Der Green Energy Act wurde nun zwar mit großer Parlamentsmehrheit verabschiedet, doch Kritiker wie der energiepolitische Sprecher der größten Oppositionspartei, der Progressive Conservative Party of Ontario, John Yakabuski, weisen auf die hohen Kosten für die Stromverbraucher hin …
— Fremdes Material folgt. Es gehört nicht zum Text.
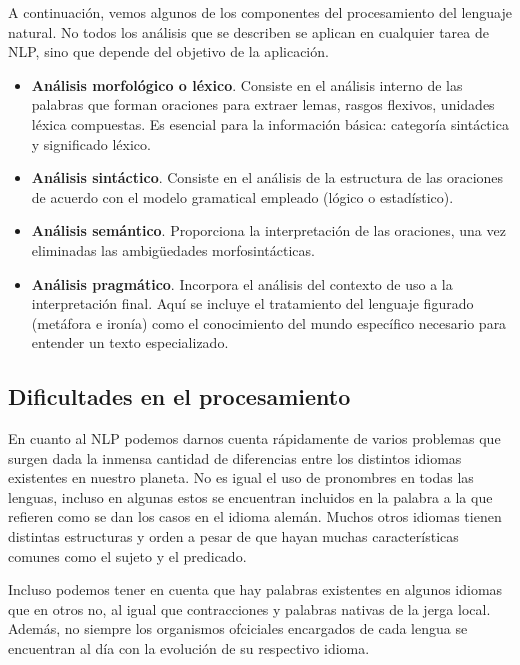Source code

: \documentclass[runningheads]{llncs}
\begin{document}
A continuación, vemos algunos de los componentes del procesamiento del lenguaje natural. No todos los análisis que se describen se aplican en cualquier tarea de NLP, sino que depende del objetivo de la aplicación.

\begin{itemize}
    \item \textbf{Análisis morfológico o léxico}. Consiste en el análisis interno de las palabras que forman oraciones para extraer lemas, rasgos flexivos, unidades léxica compuestas. Es esencial para la información básica: categoría sintáctica y significado léxico.
    \item \textbf{Análisis sintáctico}. Consiste en el análisis de la estructura de las oraciones de acuerdo con el modelo gramatical empleado (lógico o estadístico).
    \item \textbf{Análisis semántico}. Proporciona la interpretación de las oraciones, una vez eliminadas las ambigüedades morfosintácticas.
    \item \textbf{Análisis pragmático}. Incorpora el análisis del contexto de uso a la interpretación final. Aquí se incluye el tratamiento del lenguaje figurado (metáfora e ironía) como el conocimiento del mundo específico necesario para entender un texto especializado.
\end{itemize}


 
\subsection{Dificultades en el procesamiento}
 
En cuanto al NLP podemos darnos cuenta rápidamente de varios problemas que surgen dada la inmensa cantidad de diferencias entre los distintos idiomas existentes en nuestro planeta. No es igual el uso de pronombres en todas las lenguas, incluso en algunas estos se encuentran incluidos en la palabra a la que refieren como se dan los casos en el idioma alemán. Muchos otros idiomas tienen distintas estructuras y orden a pesar de que hayan muchas características comunes como el sujeto y el predicado.

Incluso podemos tener en cuenta que hay palabras existentes en algunos idiomas que en otros no, al igual que contracciones y palabras nativas de la jerga local. Además, no siempre los organismos ofciciales encargados de cada lengua se encuentran al día con la evolución de su respectivo idioma.
\end{document}

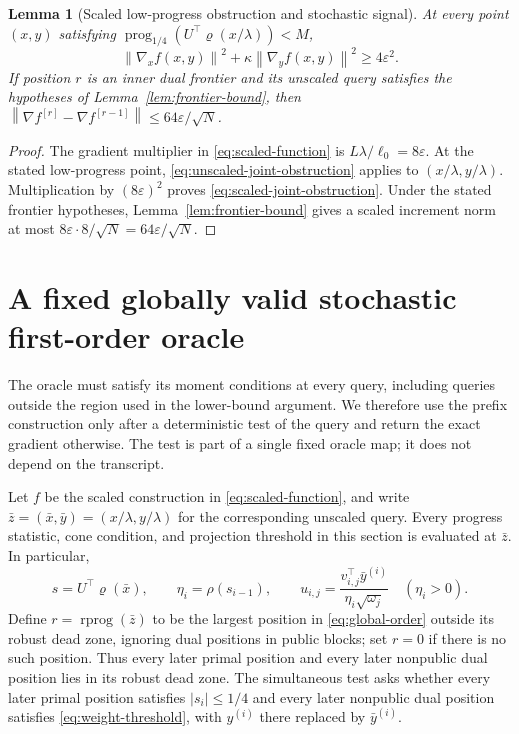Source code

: \documentclass[11pt,a4paper]{article}
\newcommand{\eps}{\varepsilon}
\newcommand{\norm}[1]{\left\lVert #1\right\rVert}
\newcommand{\rprog}{\operatorname{rprog}}
\newcommand{\prog}{\operatorname{prog}}
\newtheorem{lemma}[theorem]{Lemma}
\theoremstyle{definition}
\theoremstyle{remark}
\numberwithin{equation}{section}
\begin{document}
\begin{lemma}[Scaled low-progress obstruction and stochastic signal]
\label{lem:scaled-obstruction}
At every point $(x,y)$ satisfying
$\prog_{1/4}(U^\top\varrho(x/\lambda))<M$,
\begin{equation}
 \norm{\nabla_x f(x,y)}^2
 +\kappa\norm{\nabla_y f(x,y)}^2\ge4\eps^2.
 \label{eq:scaled-joint-obstruction}
\end{equation}
If position $r$ is an inner dual frontier and its unscaled query
satisfies the hypotheses of Lemma~\ref{lem:frontier-bound}, then
$\norm{\nabla f^{[r]}-\nabla f^{[r-1]}}\le64\eps/\sqrt N$.
\end{lemma}

\begin{proof}
The gradient multiplier in \eqref{eq:scaled-function} is
$L\lambda/\ell_0=8\eps$.  At the stated low-progress point,
\eqref{eq:unscaled-joint-obstruction} applies to $(x/\lambda,y/\lambda)$.
Multiplication by $(8\eps)^2$ proves
\eqref{eq:scaled-joint-obstruction}.  Under the stated frontier hypotheses,
Lemma~\ref{lem:frontier-bound} gives a scaled increment norm at most
$8\eps\cdot8/\sqrt N=64\eps/\sqrt N$.
\end{proof}

\section{A fixed globally valid stochastic first-order oracle}
\label{sec:oracle}

The oracle must satisfy its moment conditions at every query, including queries
outside the region used in the lower-bound argument.  We therefore use the
prefix construction only after a deterministic test of the query and return
the exact gradient otherwise.  The test is part of a single fixed oracle map;
it does not depend on the transcript.

Let $f$ be the scaled construction in \eqref{eq:scaled-function}, and write
$\bar z=(\bar x,\bar y)=(x/\lambda,y/\lambda)$ for the corresponding unscaled
query.  Every progress statistic, cone condition, and projection threshold in
this section is evaluated at $\bar z$.  In particular,
\[
 s=U^\top\varrho(\bar x),\qquad
 \eta_i=\rho(s_{i-1}),\qquad
 u_{i,j}=\frac{v_{i,j}^\top\bar y^{(i)}}{\eta_i\sqrt{\omega_j}}
 \quad(\eta_i>0).
\]
Define $r=\rprog(\bar z)$ to be the largest position in
\eqref{eq:global-order} outside its robust dead zone, ignoring dual positions
in public blocks; set $r=0$ if there is no such position.  Thus every later primal position and every later nonpublic dual
position lies in its robust dead zone.  The simultaneous test asks whether
every later primal position satisfies $|s_i|\le1/4$ and every later nonpublic
dual position satisfies \eqref{eq:weight-threshold}, with $y^{(i)}$ there
replaced by $\bar y^{(i)}$.
\end{document}
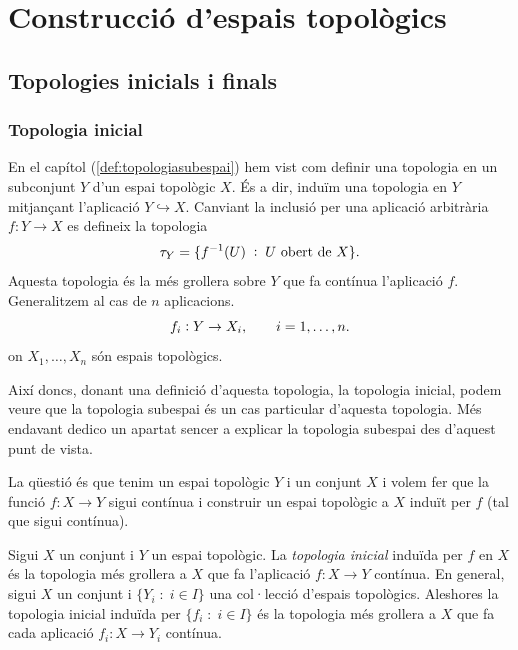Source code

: \documentclass[../main.tex]{subfiles}
\begin{document}
 \chapter{Construcció d'espais topològics}

\section{Topologies inicials i finals}

\subsection{Topologia inicial}

En el capítol (\ref{def:topologiasubespai}) hem vist com definir una topologia en un subconjunt $Y$ d'un espai topològic $X$. És a dir, induïm una topologia en $Y$ mitjançant l'aplicació $Y\hookrightarrow X$. Canviant la inclusió per una aplicació arbitrària $f:Y\rightarrow X$ es defineix la topologia
\begin{equation}
    \notag
    \tau_Y = \{f^{-1}(U)\;:\;U\text{ obert de }X\} .
\end{equation}
Aquesta topologia és la més grollera sobre $Y$ que fa contínua l'aplicació $f$. Generalitzem al cas de $n$ aplicacions.
\begin{equation}
    \notag
    f_i: Y\rightarrow X_i,\qquad i=1,\ldots, n.
\end{equation}
on $X_1,\ldots, X_n$ són espais topològics.

Així doncs, donant una definició d'aquesta topologia, la topologia inicial, podem veure que la topologia subespai és un cas particular d'aquesta topologia. Més endavant dedico un apartat sencer a explicar la topologia subespai des d'aquest punt de vista.

La qüestió és que tenim un espai topològic $Y$ i un conjunt $X$ i volem fer que la funció $f:X\rightarrow Y$ sigui contínua i construir un espai topològic a $X$ induït per $f$ (tal que sigui contínua).

\begin{defi}
\label{def:topologiainicial} Sigui $X$ un conjunt i $Y$ un espai topològic. La \textit{topologia inicial} induïda per $f$ en $X$ és la topologia més grollera a $X$ que fa l'aplicació $f:X\rightarrow Y$ contínua. En general, sigui $X$ un conjunt i $\{Y_i\;:\;i\in I\}$ una col·lecció d'espais topològics. Aleshores la topologia inicial induïda per $\{f_i\;:\;i\in I\}$ és la topologia més grollera a $X$ que fa cada aplicació $f_i:X\rightarrow Y_i$ contínua.
\end{defi}
\end{document}
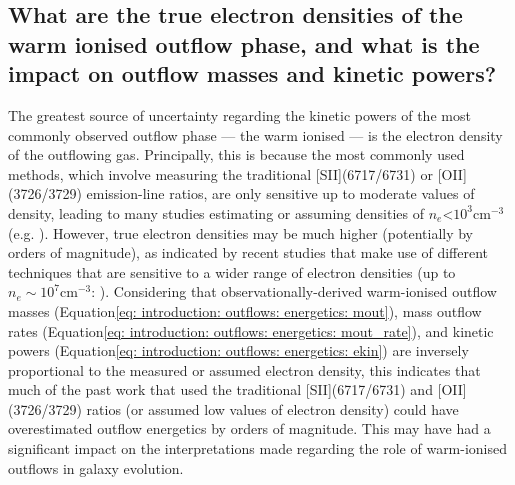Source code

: \newpage

\subsection{What are the true electron densities of the warm ionised outflow phase, and what is the impact on outflow masses and kinetic powers?}
\label{section: conclusions_and_future_work: conclusions: electron_densities}

The greatest source of uncertainty regarding the kinetic powers of the most commonly observed outflow phase --- the warm ionised --- is the electron density of the outflowing gas. Principally, this is because the most commonly used methods, which involve measuring the traditional [SII](6717/6731) or [OII](3726/3729) emission-line ratios, are only sensitive up to moderate values of density, leading to many studies estimating or assuming densities of $n_e$\;\textless\;$10^{3}$\;cm$^{-3}$ (e.g. \citealt{Liu2013, Harrison2014, Fiore2017, Mingozzi2019}). However, true electron densities may be much higher (potentially by orders of magnitude), as indicated by recent studies that make use of different techniques that are sensitive to a wider range of electron densities (up to $n_e\sim10^7$\;cm$^{-3}$: \citealt{Holt2011, Baron2019b, Revalski2021}). Considering that observationally-derived warm-ionised outflow masses (Equation\;\ref{eq: introduction: outflows: energetics: mout}), mass outflow rates (Equation\;\ref{eq: introduction: outflows: energetics: mout_rate}), and kinetic powers (Equation\;\ref{eq: introduction: outflows: energetics: ekin}) are inversely proportional to the measured or assumed electron density, this indicates that much of the past work that used the traditional [SII](6717/6731) and [OII](3726/3729) ratios (or assumed low values of electron density) could have overestimated outflow energetics by orders of magnitude. This may have had a significant impact on the interpretations made regarding the role of warm-ionised outflows in galaxy evolution.


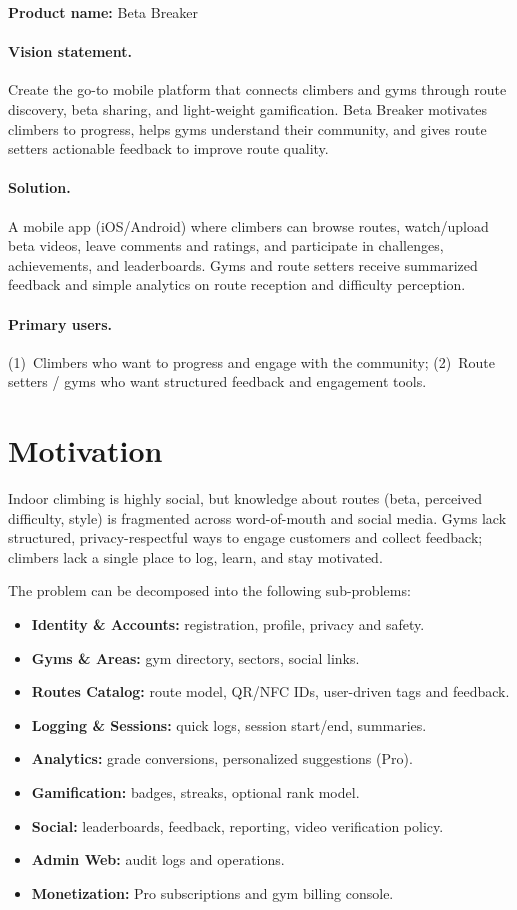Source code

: \documentclass[12pt,a4paper]{report}
\renewcommand\_{\textunderscore\hspace{0pt}}
\begin{document}
\textbf{Product name:} Beta Breaker

\paragraph{Vision statement.} Create the go-to mobile platform that connects climbers and gyms through route discovery, beta sharing, and light-weight gamification. Beta Breaker motivates climbers to progress, helps gyms understand their community, and gives route setters actionable feedback to improve route quality.

\paragraph{Solution.} A mobile app (iOS/Android) where climbers can browse routes, watch/upload beta videos, leave comments and ratings, and participate in challenges, achievements, and leaderboards. Gyms and route setters receive summarized feedback and simple analytics on route reception and difficulty perception.

\paragraph{Primary users.} (1)~Climbers who want to progress and engage with the community; (2)~Route setters / gyms who want structured feedback and engagement tools.

\section{Motivation}

Indoor climbing is highly social, but knowledge about routes (beta, perceived difficulty, style) is fragmented across word-of-mouth and social media. Gyms lack structured, privacy-respectful ways to engage customers and collect feedback; climbers lack a single place to log, learn, and stay motivated.

The problem can be decomposed into the following sub-problems:

\begin{itemize}[noitemsep]
    \item \textbf{Identity \& Accounts:} registration, profile, privacy and safety.
    \item \textbf{Gyms \& Areas:} gym directory, sectors, social links.
    \item \textbf{Routes Catalog:} route model, QR/NFC IDs, user-driven tags and feedback.
    \item \textbf{Logging \& Sessions:} quick logs, session start/end, summaries.
    \item \textbf{Analytics:} grade conversions, personalized suggestions (Pro).
    \item \textbf{Gamification:} badges, streaks, optional rank model.
    \item \textbf{Social:} leaderboards, feedback, reporting, video verification policy.
    \item \textbf{Admin Web:} audit logs and operations.
    \item \textbf{Monetization:} Pro subscriptions and gym billing console.
\end{itemize}
\end{document}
Ich denke, dass solche Leute mit einer veralteten Weltsicht argumentieren, denn sie glauben, dass Kohle auch künftig billig sein wird. Andererseits propagieren sie die CO2-Abtrennung (CCS) in Kohlekraftwerken, die sehr teuer ist. Auf diese Weise werden wir sicher keinen Strom mit einem Preis von nur vier Cent pro Kilowattstunde bekommen. Doch eigentlich geht es ja nicht darum, wie hoch der Strompreis ist, sondern wie viel wir verbrauchen. Der Green Energy Act fördert zum einen den Ausbau der erneuerbaren Energien und möchte zum anderen eine Kultur des effizienten Umgangs mit Energie schaffen, der unseren Bürgern ermöglicht, weniger Strom als bisher zu verbrauchen. Wir denken, dass die meisten Haushalte in Ontario ihren Stromverbrauch um mindestens 15 bis 20 Prozent reduzieren können. Dadurch wird auch ihr Geldbeutel entlastet.